Exercise objective:
Below are several entries. Transcribe exactly those lines that fall from the one with "Objet s'utilisant sur" through the one with "Un son de lyre", end lines included.

*** Opening of Raw data ***

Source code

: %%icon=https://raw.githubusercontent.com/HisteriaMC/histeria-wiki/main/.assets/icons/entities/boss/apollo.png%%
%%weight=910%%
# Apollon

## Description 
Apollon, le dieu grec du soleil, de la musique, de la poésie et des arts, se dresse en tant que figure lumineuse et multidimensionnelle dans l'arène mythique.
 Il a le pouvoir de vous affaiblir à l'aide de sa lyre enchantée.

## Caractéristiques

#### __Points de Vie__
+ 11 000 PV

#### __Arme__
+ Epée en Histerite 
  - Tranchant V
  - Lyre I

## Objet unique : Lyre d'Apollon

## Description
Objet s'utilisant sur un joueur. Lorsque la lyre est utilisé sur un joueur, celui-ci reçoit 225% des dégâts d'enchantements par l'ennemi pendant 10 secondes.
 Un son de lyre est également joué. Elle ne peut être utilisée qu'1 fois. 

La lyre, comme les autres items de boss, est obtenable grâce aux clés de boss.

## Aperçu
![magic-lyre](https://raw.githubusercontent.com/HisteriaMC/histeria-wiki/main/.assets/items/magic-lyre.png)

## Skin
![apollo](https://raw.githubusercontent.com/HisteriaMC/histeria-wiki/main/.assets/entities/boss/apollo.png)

*** Close of Raw data ***

Solution for this exercise:
Objet s'utilisant sur un joueur. Lorsque la lyre est utilisé sur un joueur, celui-ci reçoit 225% des dégâts d'enchantements par l'ennemi pendant 10 secondes.
 Un son de lyre est également joué. Elle ne peut être utilisée qu'1 fois. 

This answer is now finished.